What the task requires: The expected output is every line below, reproduced exactly.

Stored items from a collection:

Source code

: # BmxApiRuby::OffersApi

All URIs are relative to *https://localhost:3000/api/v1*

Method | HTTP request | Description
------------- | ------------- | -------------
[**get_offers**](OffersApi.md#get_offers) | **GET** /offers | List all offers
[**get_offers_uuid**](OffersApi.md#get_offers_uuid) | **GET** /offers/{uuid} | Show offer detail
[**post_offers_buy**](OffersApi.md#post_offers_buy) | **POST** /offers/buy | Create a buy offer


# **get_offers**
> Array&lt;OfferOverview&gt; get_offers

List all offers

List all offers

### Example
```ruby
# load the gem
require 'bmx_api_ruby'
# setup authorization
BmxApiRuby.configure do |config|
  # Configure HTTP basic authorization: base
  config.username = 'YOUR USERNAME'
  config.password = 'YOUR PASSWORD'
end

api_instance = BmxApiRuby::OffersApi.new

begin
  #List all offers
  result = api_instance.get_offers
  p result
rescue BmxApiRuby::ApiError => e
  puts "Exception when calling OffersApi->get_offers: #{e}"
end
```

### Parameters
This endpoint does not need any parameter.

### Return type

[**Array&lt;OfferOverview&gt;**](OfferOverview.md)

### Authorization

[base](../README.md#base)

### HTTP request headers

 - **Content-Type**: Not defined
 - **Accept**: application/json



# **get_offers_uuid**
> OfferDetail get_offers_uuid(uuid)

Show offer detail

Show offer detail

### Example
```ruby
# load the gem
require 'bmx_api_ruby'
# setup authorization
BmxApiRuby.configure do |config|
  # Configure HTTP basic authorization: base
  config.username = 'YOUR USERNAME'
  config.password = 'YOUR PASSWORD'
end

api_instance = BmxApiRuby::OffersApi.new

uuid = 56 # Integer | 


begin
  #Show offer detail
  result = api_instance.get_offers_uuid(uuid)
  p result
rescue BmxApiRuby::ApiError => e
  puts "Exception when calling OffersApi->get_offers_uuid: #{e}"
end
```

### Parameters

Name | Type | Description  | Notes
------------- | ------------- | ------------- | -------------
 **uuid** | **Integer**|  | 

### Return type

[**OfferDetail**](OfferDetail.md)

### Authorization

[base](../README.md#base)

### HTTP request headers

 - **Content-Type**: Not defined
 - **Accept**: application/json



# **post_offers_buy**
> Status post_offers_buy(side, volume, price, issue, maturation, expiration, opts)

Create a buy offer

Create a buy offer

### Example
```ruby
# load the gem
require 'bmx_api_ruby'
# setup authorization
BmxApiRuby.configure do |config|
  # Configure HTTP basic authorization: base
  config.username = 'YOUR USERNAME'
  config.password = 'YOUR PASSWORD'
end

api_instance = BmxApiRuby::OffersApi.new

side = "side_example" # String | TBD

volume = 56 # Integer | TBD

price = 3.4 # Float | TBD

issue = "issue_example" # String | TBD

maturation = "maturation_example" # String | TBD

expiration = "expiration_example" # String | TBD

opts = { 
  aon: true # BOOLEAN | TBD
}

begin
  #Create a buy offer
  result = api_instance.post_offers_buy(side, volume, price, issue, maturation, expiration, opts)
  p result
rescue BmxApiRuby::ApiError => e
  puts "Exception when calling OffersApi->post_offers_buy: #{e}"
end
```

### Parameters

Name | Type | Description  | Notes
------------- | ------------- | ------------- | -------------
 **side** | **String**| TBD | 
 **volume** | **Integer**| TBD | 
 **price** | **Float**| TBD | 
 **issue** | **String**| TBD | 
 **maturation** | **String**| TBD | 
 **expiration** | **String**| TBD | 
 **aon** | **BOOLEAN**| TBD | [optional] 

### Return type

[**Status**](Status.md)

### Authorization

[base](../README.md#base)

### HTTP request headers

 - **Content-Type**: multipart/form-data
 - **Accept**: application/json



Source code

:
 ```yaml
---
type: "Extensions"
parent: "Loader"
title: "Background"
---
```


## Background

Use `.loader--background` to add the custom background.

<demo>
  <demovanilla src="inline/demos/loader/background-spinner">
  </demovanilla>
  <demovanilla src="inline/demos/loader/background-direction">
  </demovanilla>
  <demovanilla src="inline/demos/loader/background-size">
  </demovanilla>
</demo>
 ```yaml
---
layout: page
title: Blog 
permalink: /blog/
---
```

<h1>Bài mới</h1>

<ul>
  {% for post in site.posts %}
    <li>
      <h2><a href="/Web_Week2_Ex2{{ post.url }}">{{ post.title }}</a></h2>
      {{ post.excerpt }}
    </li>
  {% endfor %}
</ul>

Written solution:
Source code

: # BmxApiRuby::OffersApi

All URIs are relative to *https://localhost:3000/api/v1*

Method | HTTP request | Description
------------- | ------------- | -------------
[**get_offers**](OffersApi.md#get_offers) | **GET** /offers | List all offers
[**get_offers_uuid**](OffersApi.md#get_offers_uuid) | **GET** /offers/{uuid} | Show offer detail
[**post_offers_buy**](OffersApi.md#post_offers_buy) | **POST** /offers/buy | Create a buy offer


# **get_offers**
> Array&lt;OfferOverview&gt; get_offers

List all offers

List all offers

### Example
```ruby
# load the gem
require 'bmx_api_ruby'
# setup authorization
BmxApiRuby.configure do |config|
  # Configure HTTP basic authorization: base
  config.username = 'YOUR USERNAME'
  config.password = 'YOUR PASSWORD'
end

api_instance = BmxApiRuby::OffersApi.new

begin
  #List all offers
  result = api_instance.get_offers
  p result
rescue BmxApiRuby::ApiError => e
  puts "Exception when calling OffersApi->get_offers: #{e}"
end
```

### Parameters
This endpoint does not need any parameter.

### Return type

[**Array&lt;OfferOverview&gt;**](OfferOverview.md)

### Authorization

[base](../README.md#base)

### HTTP request headers

 - **Content-Type**: Not defined
 - **Accept**: application/json



# **get_offers_uuid**
> OfferDetail get_offers_uuid(uuid)

Show offer detail

Show offer detail

### Example
```ruby
# load the gem
require 'bmx_api_ruby'
# setup authorization
BmxApiRuby.configure do |config|
  # Configure HTTP basic authorization: base
  config.username = 'YOUR USERNAME'
  config.password = 'YOUR PASSWORD'
end

api_instance = BmxApiRuby::OffersApi.new

uuid = 56 # Integer | 


begin
  #Show offer detail
  result = api_instance.get_offers_uuid(uuid)
  p result
rescue BmxApiRuby::ApiError => e
  puts "Exception when calling OffersApi->get_offers_uuid: #{e}"
end
```

### Parameters

Name | Type | Description  | Notes
------------- | ------------- | ------------- | -------------
 **uuid** | **Integer**|  | 

### Return type

[**OfferDetail**](OfferDetail.md)

### Authorization

[base](../README.md#base)

### HTTP request headers

 - **Content-Type**: Not defined
 - **Accept**: application/json



# **post_offers_buy**
> Status post_offers_buy(side, volume, price, issue, maturation, expiration, opts)

Create a buy offer

Create a buy offer

### Example
```ruby
# load the gem
require 'bmx_api_ruby'
# setup authorization
BmxApiRuby.configure do |config|
  # Configure HTTP basic authorization: base
  config.username = 'YOUR USERNAME'
  config.password = 'YOUR PASSWORD'
end

api_instance = BmxApiRuby::OffersApi.new

side = "side_example" # String | TBD

volume = 56 # Integer | TBD

price = 3.4 # Float | TBD

issue = "issue_example" # String | TBD

maturation = "maturation_example" # String | TBD

expiration = "expiration_example" # String | TBD

opts = { 
  aon: true # BOOLEAN | TBD
}

begin
  #Create a buy offer
  result = api_instance.post_offers_buy(side, volume, price, issue, maturation, expiration, opts)
  p result
rescue BmxApiRuby::ApiError => e
  puts "Exception when calling OffersApi->post_offers_buy: #{e}"
end
```

### Parameters

Name | Type | Description  | Notes
------------- | ------------- | ------------- | -------------
 **side** | **String**| TBD | 
 **volume** | **Integer**| TBD | 
 **price** | **Float**| TBD | 
 **issue** | **String**| TBD | 
 **maturation** | **String**| TBD | 
 **expiration** | **String**| TBD | 
 **aon** | **BOOLEAN**| TBD | [optional] 

### Return type

[**Status**](Status.md)

### Authorization

[base](../README.md#base)

### HTTP request headers

 - **Content-Type**: multipart/form-data
 - **Accept**: application/json



Source code

:
 ```yaml
---
type: "Extensions"
parent: "Loader"
title: "Background"
---
```


## Background

Use `.loader--background` to add the custom background.

<demo>
  <demovanilla src="inline/demos/loader/background-spinner">
  </demovanilla>
  <demovanilla src="inline/demos/loader/background-direction">
  </demovanilla>
  <demovanilla src="inline/demos/loader/background-size">
  </demovanilla>
</demo>
 ```yaml
---
layout: page
title: Blog 
permalink: /blog/
---
```

<h1>Bài mới</h1>

<ul>
  {% for post in site.posts %}
    <li>
      <h2><a href="/Web_Week2_Ex2{{ post.url }}">{{ post.title }}</a></h2>
      {{ post.excerpt }}
    </li>
  {% endfor %}
</ul>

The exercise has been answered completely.